Permissible/Admissible Operations On Ordinal Scale: Permissible statistics for ordinal
scales are:
          Median
          Mode
          Quartiles
          Deciles
          Percentiles
          Correlation coefficient based on ranking
          Non-parametric tests etc.
III. Interval Scale
      It is a combined form of nominal and ordinal scales.
      It needs equal distance on the scale represent equal values.
      It allows the researcher to compare the differences between objects.
      The difference between any two scale values is identical to another adjoined values.
      There should be constant or equal interval between scale values.
      This scale classifies the individuals, events, functions and variables into different
       groups showing their difference.
      This scale has a starting and terminating point that is divided into equally spaced units
       or intervals.
      An interval scale is characterized by a common and constant unit of measurement
       which assigns a real number to all pairs of objects in the ordered set.
      In this measurement, the ratio of any two intervals is independent of the unit of
       measurement and of the zero point.
      Interval scale is more powerful scale than nominal and ordinal scales.
      It is widely used in behavioral research. It is used to known the psychological features
       and attitudes of human beings.
      Interval scale has no true zero point i.e. true origin.
Example-1: The age of Ram, Shyam, Hari and Krishna are older than Kalpana by 1,2,3, and
4 years.
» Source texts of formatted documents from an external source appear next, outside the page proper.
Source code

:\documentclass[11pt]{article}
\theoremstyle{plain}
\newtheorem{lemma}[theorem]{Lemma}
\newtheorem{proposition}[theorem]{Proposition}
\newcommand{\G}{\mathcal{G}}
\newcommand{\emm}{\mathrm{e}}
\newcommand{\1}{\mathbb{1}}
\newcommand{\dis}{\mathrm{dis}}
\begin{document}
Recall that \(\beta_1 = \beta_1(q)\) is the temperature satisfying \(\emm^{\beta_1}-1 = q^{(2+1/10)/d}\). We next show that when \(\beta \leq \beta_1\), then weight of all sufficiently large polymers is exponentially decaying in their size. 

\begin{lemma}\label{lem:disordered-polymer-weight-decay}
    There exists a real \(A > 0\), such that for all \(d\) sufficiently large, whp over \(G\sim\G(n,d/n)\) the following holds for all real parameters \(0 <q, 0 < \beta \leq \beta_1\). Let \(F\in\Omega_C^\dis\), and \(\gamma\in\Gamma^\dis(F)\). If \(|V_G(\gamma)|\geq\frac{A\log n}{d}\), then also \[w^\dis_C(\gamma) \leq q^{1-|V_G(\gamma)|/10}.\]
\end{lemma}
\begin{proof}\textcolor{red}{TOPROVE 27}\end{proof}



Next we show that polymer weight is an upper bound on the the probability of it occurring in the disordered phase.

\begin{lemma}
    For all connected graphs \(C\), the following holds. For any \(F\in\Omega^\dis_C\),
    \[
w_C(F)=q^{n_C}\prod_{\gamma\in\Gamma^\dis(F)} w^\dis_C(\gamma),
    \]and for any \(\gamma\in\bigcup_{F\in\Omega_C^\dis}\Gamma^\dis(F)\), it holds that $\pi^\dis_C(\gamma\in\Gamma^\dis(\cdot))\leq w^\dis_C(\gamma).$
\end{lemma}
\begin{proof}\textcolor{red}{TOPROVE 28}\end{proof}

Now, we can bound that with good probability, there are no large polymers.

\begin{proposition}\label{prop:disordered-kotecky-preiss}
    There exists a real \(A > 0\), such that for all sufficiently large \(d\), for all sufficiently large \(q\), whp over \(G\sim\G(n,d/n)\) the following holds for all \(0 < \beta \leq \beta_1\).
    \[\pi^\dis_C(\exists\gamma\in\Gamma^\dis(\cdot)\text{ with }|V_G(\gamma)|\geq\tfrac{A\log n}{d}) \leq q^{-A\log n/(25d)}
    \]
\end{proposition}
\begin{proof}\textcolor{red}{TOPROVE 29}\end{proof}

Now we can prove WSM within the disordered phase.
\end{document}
But we cannot claim Shyam is twice old than Ram because real age no one knows in
this case but we know only the interval.
Example-2: Suppose some scores for five students a, b, c, d and e are available.
           o a        b      c      d       e
           o 1        2       3      4       5
Intervals may be calculated as follows:
           Interval from a to c: c – a = 3 – 1 = 2
           Interval from c to d: d – c = 4 – 3 = 1
           Interval from d to e: e – d = 5 – 4 = 1
           Interval from b to d: d – b = 4 – 2 = 2
      Here we can say that score difference between students a and c and between b and d
       would be equal.
Permissible/Admissible Operations On Interval Scale: Permissible statistics for interval
scales are:
      all the operations used in nominal and ordinal scales including the following:
      Arithmetic mean
      Standard deviation
      Range
      Product moment correlation
      Parametric tests etc.
      But some specified statistical calculations such as geometric mean, harmonic mean
       and coefficient of variation are not meaningful on interval scale data.
IV. Ratio Scale
      Ratio scale is the most powerful and highest level of measurement.
      A ratio scale posses all the properties of nominal, ordinal and interval scales and in
       addition, an absolute zero point.
      Thus, in ratio scale, we can identify objects, classify objects, rank objects and
       compare intervals and differences.
      Numbers in the ratio scale indicate the actual amount of property being measured.
Example: Ratio scale is widely used in physical measure of weight, length, breath, time, are,
velocity, blood pressure, income etc.
      It is more used in physical research but very few in social science research. It is
       specially used to find the relationship between two or more variables.
      [ The weight balance is good example of a ratio scale. It has an absolute zero which
       allows us to calculate the ratio of difference between the weights of two individuals.]
Permissible/Admissible Operations On Ratio Scale: Permissible statistics for ratio scales
are:
      All mathematical operations
      All statistical operations.
      Parametric and non-parametric tests.